Gusion is also one of about three female monsters in this book not depicted as attractive or sexualised (all by the same artist, incidentally).
Phenex
A traditional fiery demon lord. He's an asshole who eats people. Kind of ho-hum, really--
The Teratic Tome posted:
He is typically surrounded by 3-18 ghouls (all horribly-scarred children who died from ghoul attacks), 2-12 ghosts (all unborn fetuses aborted while in the womb), and 3-18 greater demons.
Ah, there's that hit of real OSR flavour.
He really has nothing else. It's mutilated children for servants and loving descriptions of how he likes his meals prepared and nothing interesting or actionable.
Procurer Demon
Not a unique demon, these ones find newbie adventurers and offer them whatever they want. No strings attached at first... then eventually it's like 'do evil shit for me or I'm going to pull everything I've given you then haul you off to hell'. Which I think isn't a bad hook for a demon. As an 8-HD monster with powerful weapon immunity the procurer demon is also actually threatening to level 6-or-so heroes, even if it has been helping them out the whole time.

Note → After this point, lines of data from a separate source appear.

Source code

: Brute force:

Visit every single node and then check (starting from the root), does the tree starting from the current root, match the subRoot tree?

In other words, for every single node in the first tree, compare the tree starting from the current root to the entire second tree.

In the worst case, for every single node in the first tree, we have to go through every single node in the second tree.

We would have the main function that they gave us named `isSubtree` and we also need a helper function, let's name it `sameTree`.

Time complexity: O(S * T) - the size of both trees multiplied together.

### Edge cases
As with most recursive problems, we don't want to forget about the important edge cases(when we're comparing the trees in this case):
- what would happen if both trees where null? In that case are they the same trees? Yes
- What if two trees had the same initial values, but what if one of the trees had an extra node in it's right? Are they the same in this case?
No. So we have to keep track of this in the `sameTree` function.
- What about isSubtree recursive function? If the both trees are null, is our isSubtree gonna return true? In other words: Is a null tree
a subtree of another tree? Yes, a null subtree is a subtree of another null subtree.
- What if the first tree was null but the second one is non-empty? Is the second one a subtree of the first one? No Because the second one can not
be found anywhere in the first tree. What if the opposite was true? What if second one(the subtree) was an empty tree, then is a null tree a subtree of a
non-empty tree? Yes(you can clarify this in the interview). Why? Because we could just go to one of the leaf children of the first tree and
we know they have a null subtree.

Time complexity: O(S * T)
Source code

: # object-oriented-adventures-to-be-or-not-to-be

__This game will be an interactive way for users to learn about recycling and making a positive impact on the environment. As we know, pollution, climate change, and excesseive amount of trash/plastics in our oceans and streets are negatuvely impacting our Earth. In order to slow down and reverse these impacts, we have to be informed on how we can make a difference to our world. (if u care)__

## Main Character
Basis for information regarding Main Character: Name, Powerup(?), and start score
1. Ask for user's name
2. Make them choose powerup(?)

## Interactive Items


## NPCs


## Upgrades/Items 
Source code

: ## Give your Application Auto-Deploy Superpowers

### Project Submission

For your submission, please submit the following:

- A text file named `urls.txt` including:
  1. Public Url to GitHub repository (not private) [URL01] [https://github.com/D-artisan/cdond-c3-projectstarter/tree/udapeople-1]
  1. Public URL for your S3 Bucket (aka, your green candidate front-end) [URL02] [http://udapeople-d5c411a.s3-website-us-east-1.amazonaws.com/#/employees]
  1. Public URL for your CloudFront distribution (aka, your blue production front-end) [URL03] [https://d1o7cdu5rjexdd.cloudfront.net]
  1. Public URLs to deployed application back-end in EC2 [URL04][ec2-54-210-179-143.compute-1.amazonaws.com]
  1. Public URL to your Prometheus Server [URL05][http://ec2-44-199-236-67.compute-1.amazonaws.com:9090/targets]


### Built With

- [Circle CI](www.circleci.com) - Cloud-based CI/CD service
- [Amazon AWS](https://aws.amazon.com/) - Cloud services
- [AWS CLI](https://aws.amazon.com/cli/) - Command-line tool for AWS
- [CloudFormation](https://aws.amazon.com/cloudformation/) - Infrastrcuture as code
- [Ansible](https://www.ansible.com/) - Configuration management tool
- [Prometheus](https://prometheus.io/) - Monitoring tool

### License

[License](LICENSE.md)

But just in case you were thinking this was a pretty good entry, in the list of sample "heinous deeds" it might ask you to do:
The Teratic Tome posted:
slaughtering pregnant women who may be carrying future saviors
Wouldn't be OSR without that misogyny/child-killing combo! And the rest are pretty much EEEEVIL on the same sort of scale. Escorting a caravan of human sacrifices, that sort of thing.
See, the problem with this shit is that it cranks the EVIL dial to 11 without ever passing through the intermediate options. Any group of players worth gaming with will immediately give the demon the finger and fight it, neatly robbing the whole enterprise of any tension or actual interesting moral questions. A better start would be "Hey, want to keep that fancy magic sword? Take this puppy and drop-kick it across the town square. In public." Something that promotes the agenda of evil in the game world, and that a warped enough PC might actually do if the sword was fancy enough. Then you escalate.
DEVIL
A selection of devils. Two interesting, three really dull.
Ahriman
Big red fiery guy. Entirely uninteresting in every way.
Atrabilious
A low-level (3-HD) fiend which looks like a skeleton surrounded by insects. It sets traps in remote areas then dares adventurers to go and get the treasure there, which is at least a neat hook for a tempter-type devil. It enjoys watching people getting hurt by its traps too, so it's always got an excuse to be hanging around when the PCs finally twig to what's going on and turn on it.
Good for low-level adventures!
Sanguine
A powerful non-unique kind of devil which just murders everything all of the time. They eat the teeth of children, because of course they do.
Verrine
A unique spider-devil who's supposed to be leading the war against the demons but also wants to murder his rival Xolotl, the spreadsheet-loving demon Gusion, and seize the throne of hell from The Most Boring Satan. He's got way too many schemes, way too much going on, and these are great hooks for a party looking for a devil patron or who need the favour of a duke of hell and don't want to murder paladins.
Xolotl
He's very green. He eats puppies. He is the chief advisor to Ahriman and only slightly more interesting.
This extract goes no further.